Back then when the two demons had attended Hogwarts, there was a cardinal rule among the staff: Never, ever leave the two of them in the same room. Always and irrevocably separate them during detention, or Merlin knows what would happen.
Minerva had never had faith in Divination, but even she couldn't deny—this admission tasting bitter—that the name is often a sign. If that was true, if Potter's and Black's spirits shared that one body, people couldn't vacate the school fast enough. The havoc and destruction that were to be wrought by James Sirius Potter would be unbelievable, and she wasn't sure she'd live long enough to witness it.
Mr. and Mrs. Potter would hear all about it in a Howler—she trusted them; how dare they try to kill her?
A burst of laughter that sounded like a bark reverberated in her mind while a golden snitch chased after her—her recurring nightmare was coming alive in front of her eyes while she was powerless to stop it, and nobody seemed to care. Of course, most people were too young to understand, but still…
She imagined Potter and Black as they performed their secret handshake after they had caused the umpteenth explosion that had casually destroyed the Slytherin Common Room again.
In her worst nightmares, she was always helpless.
"She can't stop us now," Potter would say, showing his Head Boy badge off and making it glow ominously—Albus was going to pay for that, by the way.
"Prongs, leave poor Minnie alone.
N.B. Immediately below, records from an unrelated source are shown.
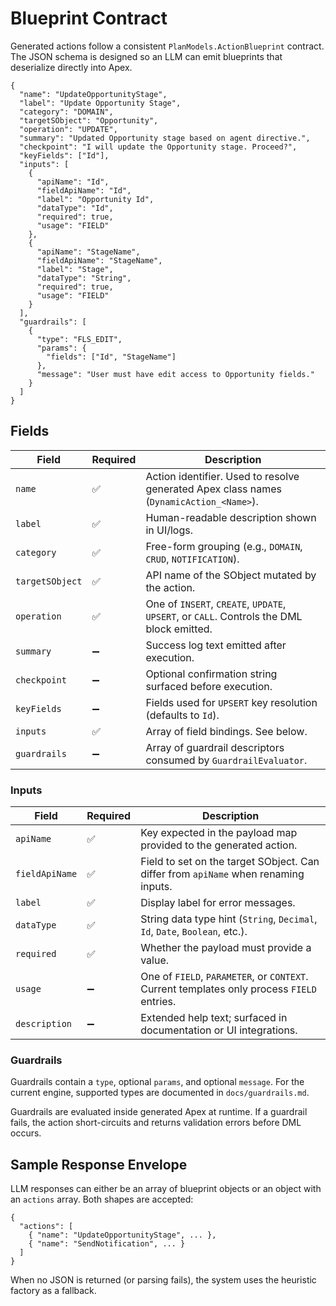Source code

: # Blueprint Contract

Generated actions follow a consistent `PlanModels.ActionBlueprint` contract. The JSON schema is designed so an LLM can emit blueprints that deserialize directly into Apex.

```jsonc
{
  "name": "UpdateOpportunityStage",
  "label": "Update Opportunity Stage",
  "category": "DOMAIN",
  "targetSObject": "Opportunity",
  "operation": "UPDATE",
  "summary": "Updated Opportunity stage based on agent directive.",
  "checkpoint": "I will update the Opportunity stage. Proceed?",
  "keyFields": ["Id"],
  "inputs": [
    {
      "apiName": "Id",
      "fieldApiName": "Id",
      "label": "Opportunity Id",
      "dataType": "Id",
      "required": true,
      "usage": "FIELD"
    },
    {
      "apiName": "StageName",
      "fieldApiName": "StageName",
      "label": "Stage",
      "dataType": "String",
      "required": true,
      "usage": "FIELD"
    }
  ],
  "guardrails": [
    {
      "type": "FLS_EDIT",
      "params": {
        "fields": ["Id", "StageName"]
      },
      "message": "User must have edit access to Opportunity fields."
    }
  ]
}
```

## Fields

| Field | Required | Description |
|-------|----------|-------------|
| `name` | ✅ | Action identifier. Used to resolve generated Apex class names (`DynamicAction_<Name>`). |
| `label` | ✅ | Human-readable description shown in UI/logs. |
| `category` | ✅ | Free-form grouping (e.g., `DOMAIN`, `CRUD`, `NOTIFICATION`). |
| `targetSObject` | ✅ | API name of the SObject mutated by the action. |
| `operation` | ✅ | One of `INSERT`, `CREATE`, `UPDATE`, `UPSERT`, or `CALL`. Controls the DML block emitted. |
| `summary` | ➖ | Success log text emitted after execution. |
| `checkpoint` | ➖ | Optional confirmation string surfaced before execution. |
| `keyFields` | ➖ | Fields used for `UPSERT` key resolution (defaults to `Id`). |
| `inputs` | ✅ | Array of field bindings. See below. |
| `guardrails` | ➖ | Array of guardrail descriptors consumed by `GuardrailEvaluator`. |

### Inputs

| Field | Required | Description |
|-------|----------|-------------|
| `apiName` | ✅ | Key expected in the payload map provided to the generated action. |
| `fieldApiName` | ✅ | Field to set on the target SObject. Can differ from `apiName` when renaming inputs. |
| `label` | ✅ | Display label for error messages. |
| `dataType` | ✅ | String data type hint (`String`, `Decimal`, `Id`, `Date`, `Boolean`, etc.). |
| `required` | ✅ | Whether the payload must provide a value. |
| `usage` | ➖ | One of `FIELD`, `PARAMETER`, or `CONTEXT`. Current templates only process `FIELD` entries. |
| `description` | ➖ | Extended help text; surfaced in documentation or UI integrations. |

### Guardrails

Guardrails contain a `type`, optional `params`, and optional `message`. For the current engine, supported types are documented in `docs/guardrails.md`.

Guardrails are evaluated inside generated Apex at runtime. If a guardrail fails, the action short-circuits and returns validation errors before DML occurs.

## Sample Response Envelope

LLM responses can either be an array of blueprint objects or an object with an `actions` array. Both shapes are accepted:

```jsonc
{
  "actions": [
    { "name": "UpdateOpportunityStage", ... },
    { "name": "SendNotification", ... }
  ]
}
```

When no JSON is returned (or parsing fails), the system uses the heuristic factory as a fallback.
We have other matters to attend to."
All poor Minnie could think of as she faced her nightmare—or was it a Boggart?—was that she needed a weapon. Anything.
The boys hugged, blending.
Minerva couldn't restrain herself anymore.
Just like that, the Great Hall materialized in front of her again, bright and joyful, everyone's wide eyes fixed on her in concern and surprise. She envied them, so blissfully unaware of what expected them.
Fools, the whole lot of them. Unable to see.
Minerva felt a sudden pang of sympathy for Sybill Trelawney and shivered.
She sighed before regaining her composure.
"Please, Professor Longbottom," she said, gesturing to him. "Go ahead."
Neville glanced at her pensively before putting the Sorting Hat on James Sirius Potter's head, and in less than a second, it announced, "Gryffindor!"
Minerva rubbed her temples. Calm down, she told herself. Look on the bright side: you'll need to keep an eye on just one student, not two…
She could do that.
It was working. Minerva felt her muscles and aching back relax.
She had barely convinced herself that she'd survive another year when another name was called:
No, Longbottom had no right to sound that cheerful when pronouncing it, not when her old heart almost stopped. Honestly, if she wasn't Headmistress, she'd be very tempted to skip school.
This time too, the Sorting Hat was quick to pass judgment. "Gryffindor!"
Now Minerva had no doubt anymore. Somebody up there wanted her to join them soon. No need to name names; she had had enough of them.